# [YOUR OBJECTIVE]
Retype, word for word, every line of the records below starting at the one that contains "gl.setAutoCreateGaps(true);" and ending at the one that contains "partnering with different"; include both of those lines and nothing more.

+-------+

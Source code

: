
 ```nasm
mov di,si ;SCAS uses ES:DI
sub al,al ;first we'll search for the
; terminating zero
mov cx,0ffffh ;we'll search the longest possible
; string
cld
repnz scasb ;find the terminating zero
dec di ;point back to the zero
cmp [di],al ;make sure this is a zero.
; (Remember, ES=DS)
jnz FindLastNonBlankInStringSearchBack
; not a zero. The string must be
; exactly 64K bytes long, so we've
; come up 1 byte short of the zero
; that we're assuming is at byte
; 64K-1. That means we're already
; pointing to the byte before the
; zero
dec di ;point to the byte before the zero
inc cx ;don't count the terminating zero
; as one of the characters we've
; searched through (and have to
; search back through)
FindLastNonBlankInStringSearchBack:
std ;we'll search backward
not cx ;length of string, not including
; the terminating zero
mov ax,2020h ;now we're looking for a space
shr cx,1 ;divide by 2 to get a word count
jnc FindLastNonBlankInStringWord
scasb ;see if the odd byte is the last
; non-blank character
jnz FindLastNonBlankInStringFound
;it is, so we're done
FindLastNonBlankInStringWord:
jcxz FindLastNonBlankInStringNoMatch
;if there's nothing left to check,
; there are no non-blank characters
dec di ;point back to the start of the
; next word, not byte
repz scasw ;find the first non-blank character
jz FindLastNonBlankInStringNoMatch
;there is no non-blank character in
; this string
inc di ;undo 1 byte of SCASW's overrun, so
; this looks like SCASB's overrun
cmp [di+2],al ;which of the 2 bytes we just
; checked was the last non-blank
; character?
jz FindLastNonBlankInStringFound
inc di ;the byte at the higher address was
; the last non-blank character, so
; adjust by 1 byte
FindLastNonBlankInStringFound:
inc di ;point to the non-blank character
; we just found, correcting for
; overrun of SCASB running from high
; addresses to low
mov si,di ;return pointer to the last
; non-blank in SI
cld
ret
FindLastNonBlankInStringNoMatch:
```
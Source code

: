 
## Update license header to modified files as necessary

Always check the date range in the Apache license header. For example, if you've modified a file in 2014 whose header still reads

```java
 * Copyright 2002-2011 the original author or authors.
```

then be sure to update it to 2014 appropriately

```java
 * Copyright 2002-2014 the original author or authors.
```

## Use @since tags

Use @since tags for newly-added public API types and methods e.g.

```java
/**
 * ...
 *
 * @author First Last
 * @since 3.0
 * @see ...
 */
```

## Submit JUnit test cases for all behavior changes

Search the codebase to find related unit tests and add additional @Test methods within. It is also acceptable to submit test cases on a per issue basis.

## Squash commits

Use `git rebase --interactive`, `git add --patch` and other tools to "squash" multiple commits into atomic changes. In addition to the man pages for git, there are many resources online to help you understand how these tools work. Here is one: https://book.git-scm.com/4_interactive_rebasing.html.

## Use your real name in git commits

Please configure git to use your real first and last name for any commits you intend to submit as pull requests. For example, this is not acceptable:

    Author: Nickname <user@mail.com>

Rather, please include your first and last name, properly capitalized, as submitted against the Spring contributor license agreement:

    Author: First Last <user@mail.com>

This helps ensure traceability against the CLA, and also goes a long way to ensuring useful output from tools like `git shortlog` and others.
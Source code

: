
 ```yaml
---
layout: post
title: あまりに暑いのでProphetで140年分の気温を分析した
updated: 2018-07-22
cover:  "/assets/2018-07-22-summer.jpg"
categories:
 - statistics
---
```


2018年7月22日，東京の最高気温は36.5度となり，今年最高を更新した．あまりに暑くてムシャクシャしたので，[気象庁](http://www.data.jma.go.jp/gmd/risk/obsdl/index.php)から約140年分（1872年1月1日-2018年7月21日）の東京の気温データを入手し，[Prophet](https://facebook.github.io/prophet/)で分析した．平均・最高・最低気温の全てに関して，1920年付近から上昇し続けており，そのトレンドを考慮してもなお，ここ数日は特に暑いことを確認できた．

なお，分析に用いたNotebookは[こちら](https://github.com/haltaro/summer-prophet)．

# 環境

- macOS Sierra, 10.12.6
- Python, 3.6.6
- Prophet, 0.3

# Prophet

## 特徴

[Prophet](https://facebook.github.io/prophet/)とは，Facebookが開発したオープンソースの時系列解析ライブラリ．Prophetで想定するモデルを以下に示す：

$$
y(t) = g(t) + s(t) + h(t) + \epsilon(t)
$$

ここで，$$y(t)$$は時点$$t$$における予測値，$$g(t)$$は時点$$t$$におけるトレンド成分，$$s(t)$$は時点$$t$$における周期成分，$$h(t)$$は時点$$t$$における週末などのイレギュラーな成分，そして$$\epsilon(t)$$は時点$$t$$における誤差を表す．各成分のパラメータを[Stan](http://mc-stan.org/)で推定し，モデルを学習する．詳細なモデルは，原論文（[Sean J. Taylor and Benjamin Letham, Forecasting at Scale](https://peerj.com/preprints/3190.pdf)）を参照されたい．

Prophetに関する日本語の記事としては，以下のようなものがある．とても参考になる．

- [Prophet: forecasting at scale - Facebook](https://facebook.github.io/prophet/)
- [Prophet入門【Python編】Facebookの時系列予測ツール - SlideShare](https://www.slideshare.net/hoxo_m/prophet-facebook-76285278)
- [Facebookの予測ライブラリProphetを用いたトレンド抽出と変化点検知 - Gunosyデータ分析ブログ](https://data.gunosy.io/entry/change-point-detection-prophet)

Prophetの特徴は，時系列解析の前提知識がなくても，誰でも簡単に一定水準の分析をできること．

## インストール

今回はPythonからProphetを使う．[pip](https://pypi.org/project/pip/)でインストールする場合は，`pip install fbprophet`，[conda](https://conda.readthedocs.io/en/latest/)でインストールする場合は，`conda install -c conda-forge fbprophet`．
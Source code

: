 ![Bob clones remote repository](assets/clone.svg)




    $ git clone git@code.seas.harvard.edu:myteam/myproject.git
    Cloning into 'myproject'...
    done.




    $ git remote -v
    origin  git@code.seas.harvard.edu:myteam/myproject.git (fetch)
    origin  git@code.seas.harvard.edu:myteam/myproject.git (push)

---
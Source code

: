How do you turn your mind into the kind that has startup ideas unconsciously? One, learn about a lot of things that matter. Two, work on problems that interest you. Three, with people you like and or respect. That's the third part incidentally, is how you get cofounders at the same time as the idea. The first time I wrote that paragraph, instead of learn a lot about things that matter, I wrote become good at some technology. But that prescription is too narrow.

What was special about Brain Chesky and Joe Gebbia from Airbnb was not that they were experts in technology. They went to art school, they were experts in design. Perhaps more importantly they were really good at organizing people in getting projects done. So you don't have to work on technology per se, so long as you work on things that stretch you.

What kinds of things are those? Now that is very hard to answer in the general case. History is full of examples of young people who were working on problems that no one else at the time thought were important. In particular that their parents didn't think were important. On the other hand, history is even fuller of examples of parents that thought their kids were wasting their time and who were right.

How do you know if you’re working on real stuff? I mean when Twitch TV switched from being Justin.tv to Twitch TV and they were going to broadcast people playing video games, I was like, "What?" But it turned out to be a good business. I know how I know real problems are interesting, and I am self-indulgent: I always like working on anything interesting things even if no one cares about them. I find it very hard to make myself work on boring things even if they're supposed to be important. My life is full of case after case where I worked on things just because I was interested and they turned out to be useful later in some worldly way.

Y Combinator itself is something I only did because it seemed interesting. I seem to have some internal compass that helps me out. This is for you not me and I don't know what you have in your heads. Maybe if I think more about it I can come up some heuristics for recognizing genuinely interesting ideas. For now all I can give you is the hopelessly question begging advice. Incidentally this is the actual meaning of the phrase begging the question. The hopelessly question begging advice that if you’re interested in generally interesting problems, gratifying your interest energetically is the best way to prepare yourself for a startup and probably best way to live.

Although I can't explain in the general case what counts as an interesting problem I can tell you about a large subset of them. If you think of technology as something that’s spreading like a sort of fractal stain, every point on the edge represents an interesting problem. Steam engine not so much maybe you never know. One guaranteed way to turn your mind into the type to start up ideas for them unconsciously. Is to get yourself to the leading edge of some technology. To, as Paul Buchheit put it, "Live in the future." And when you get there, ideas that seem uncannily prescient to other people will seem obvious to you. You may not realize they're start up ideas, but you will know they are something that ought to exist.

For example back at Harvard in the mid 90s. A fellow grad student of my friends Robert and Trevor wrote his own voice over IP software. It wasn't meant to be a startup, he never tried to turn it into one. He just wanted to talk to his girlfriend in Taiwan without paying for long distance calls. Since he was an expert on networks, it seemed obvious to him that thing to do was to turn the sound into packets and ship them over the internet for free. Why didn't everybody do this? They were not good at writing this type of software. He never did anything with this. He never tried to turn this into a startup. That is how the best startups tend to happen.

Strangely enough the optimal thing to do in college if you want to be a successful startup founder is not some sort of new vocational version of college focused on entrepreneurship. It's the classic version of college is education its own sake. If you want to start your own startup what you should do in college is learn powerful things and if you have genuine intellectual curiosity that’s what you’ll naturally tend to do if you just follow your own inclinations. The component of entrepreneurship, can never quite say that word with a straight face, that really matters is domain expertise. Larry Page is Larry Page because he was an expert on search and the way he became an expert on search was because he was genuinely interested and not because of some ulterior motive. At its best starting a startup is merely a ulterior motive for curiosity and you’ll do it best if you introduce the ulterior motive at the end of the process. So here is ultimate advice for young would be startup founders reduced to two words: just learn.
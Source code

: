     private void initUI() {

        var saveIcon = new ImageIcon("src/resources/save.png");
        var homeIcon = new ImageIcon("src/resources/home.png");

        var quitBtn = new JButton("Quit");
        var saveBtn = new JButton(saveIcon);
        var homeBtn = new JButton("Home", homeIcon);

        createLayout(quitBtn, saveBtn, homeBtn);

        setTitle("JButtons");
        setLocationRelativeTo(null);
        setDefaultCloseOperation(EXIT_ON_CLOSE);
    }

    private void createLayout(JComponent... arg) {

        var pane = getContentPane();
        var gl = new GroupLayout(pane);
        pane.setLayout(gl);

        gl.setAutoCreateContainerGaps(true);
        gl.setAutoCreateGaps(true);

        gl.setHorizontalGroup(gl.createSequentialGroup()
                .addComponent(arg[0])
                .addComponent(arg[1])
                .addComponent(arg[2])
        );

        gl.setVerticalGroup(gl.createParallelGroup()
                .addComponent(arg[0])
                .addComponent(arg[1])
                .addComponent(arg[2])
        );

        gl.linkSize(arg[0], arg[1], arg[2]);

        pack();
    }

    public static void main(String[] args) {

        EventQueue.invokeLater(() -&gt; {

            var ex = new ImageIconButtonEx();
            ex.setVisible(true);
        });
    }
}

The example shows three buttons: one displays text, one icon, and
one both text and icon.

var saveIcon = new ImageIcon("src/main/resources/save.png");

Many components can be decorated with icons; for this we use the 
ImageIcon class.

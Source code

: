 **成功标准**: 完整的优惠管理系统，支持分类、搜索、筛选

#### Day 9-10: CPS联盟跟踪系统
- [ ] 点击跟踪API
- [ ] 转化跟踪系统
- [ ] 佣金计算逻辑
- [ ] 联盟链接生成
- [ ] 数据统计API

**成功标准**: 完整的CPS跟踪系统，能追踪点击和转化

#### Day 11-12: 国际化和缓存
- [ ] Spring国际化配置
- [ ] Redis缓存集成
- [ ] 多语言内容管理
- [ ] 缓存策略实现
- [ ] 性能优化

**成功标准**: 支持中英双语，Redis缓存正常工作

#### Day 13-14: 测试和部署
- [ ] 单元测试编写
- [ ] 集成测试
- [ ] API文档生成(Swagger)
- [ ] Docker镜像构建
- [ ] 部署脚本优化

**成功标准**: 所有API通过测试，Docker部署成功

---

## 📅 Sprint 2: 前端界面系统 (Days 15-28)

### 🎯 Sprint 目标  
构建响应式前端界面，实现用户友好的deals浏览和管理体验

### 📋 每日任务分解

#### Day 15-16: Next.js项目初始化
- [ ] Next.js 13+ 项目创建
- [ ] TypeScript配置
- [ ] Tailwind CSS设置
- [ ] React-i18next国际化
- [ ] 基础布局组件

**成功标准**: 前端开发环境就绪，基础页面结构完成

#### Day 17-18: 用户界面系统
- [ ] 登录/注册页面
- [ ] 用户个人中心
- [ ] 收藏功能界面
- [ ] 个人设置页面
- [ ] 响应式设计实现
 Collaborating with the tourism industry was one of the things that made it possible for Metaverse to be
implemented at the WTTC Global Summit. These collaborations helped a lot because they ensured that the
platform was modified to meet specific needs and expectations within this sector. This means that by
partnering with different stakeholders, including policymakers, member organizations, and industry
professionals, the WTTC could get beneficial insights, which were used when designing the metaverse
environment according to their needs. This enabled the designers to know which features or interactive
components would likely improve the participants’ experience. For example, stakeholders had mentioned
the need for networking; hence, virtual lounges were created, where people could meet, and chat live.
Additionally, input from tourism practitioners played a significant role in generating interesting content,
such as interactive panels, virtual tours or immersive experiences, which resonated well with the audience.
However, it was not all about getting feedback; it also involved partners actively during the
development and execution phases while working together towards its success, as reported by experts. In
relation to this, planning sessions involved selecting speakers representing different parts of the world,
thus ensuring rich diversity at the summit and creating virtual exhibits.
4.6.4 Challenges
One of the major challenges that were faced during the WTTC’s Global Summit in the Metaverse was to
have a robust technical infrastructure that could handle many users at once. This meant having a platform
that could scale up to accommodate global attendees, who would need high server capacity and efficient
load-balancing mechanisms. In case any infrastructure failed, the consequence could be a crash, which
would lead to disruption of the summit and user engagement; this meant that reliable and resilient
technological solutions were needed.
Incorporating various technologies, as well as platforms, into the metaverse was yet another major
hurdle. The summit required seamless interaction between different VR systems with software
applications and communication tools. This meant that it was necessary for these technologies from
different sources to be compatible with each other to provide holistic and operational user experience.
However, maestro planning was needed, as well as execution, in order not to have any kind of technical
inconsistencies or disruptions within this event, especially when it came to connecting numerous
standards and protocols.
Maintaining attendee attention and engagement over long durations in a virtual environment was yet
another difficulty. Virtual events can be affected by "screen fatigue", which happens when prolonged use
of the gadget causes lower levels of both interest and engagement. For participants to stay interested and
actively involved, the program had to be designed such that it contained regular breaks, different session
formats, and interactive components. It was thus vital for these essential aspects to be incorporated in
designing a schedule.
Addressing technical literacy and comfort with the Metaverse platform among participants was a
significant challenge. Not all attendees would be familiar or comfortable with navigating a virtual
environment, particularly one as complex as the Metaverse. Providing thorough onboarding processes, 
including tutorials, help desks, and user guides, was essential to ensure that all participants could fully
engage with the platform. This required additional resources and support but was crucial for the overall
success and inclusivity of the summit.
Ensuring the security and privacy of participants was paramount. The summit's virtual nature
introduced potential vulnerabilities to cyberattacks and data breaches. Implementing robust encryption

+-------+

# [WRITTEN RESPONSE]
        gl.setAutoCreateGaps(true);

        gl.setHorizontalGroup(gl.createSequentialGroup()
                .addComponent(arg[0])
                .addComponent(arg[1])
                .addComponent(arg[2])
        );

        gl.setVerticalGroup(gl.createParallelGroup()
                .addComponent(arg[0])
                .addComponent(arg[1])
                .addComponent(arg[2])
        );

        gl.linkSize(arg[0], arg[1], arg[2]);

        pack();
    }

    public static void main(String[] args) {

        EventQueue.invokeLater(() -&gt; {

            var ex = new ImageIconButtonEx();
            ex.setVisible(true);
        });
    }
}

The example shows three buttons: one displays text, one icon, and
one both text and icon.

var saveIcon = new ImageIcon("src/main/resources/save.png");

Many components can be decorated with icons; for this we use the 
ImageIcon class.

Source code

: **成功标准**: 完整的优惠管理系统，支持分类、搜索、筛选

#### Day 9-10: CPS联盟跟踪系统
- [ ] 点击跟踪API
- [ ] 转化跟踪系统
- [ ] 佣金计算逻辑
- [ ] 联盟链接生成
- [ ] 数据统计API

**成功标准**: 完整的CPS跟踪系统，能追踪点击和转化

#### Day 11-12: 国际化和缓存
- [ ] Spring国际化配置
- [ ] Redis缓存集成
- [ ] 多语言内容管理
- [ ] 缓存策略实现
- [ ] 性能优化

**成功标准**: 支持中英双语，Redis缓存正常工作

#### Day 13-14: 测试和部署
- [ ] 单元测试编写
- [ ] 集成测试
- [ ] API文档生成(Swagger)
- [ ] Docker镜像构建
- [ ] 部署脚本优化

**成功标准**: 所有API通过测试，Docker部署成功

---

## 📅 Sprint 2: 前端界面系统 (Days 15-28)

### 🎯 Sprint 目标  
构建响应式前端界面，实现用户友好的deals浏览和管理体验

### 📋 每日任务分解

#### Day 15-16: Next.js项目初始化
- [ ] Next.js 13+ 项目创建
- [ ] TypeScript配置
- [ ] Tailwind CSS设置
- [ ] React-i18next国际化
- [ ] 基础布局组件

**成功标准**: 前端开发环境就绪，基础页面结构完成

#### Day 17-18: 用户界面系统
- [ ] 登录/注册页面
- [ ] 用户个人中心
- [ ] 收藏功能界面
- [ ] 个人设置页面
- [ ] 响应式设计实现
 Collaborating with the tourism industry was one of the things that made it possible for Metaverse to be
implemented at the WTTC Global Summit. These collaborations helped a lot because they ensured that the
platform was modified to meet specific needs and expectations within this sector. This means that by
partnering with different stakeholders, including policymakers, member organizations, and industry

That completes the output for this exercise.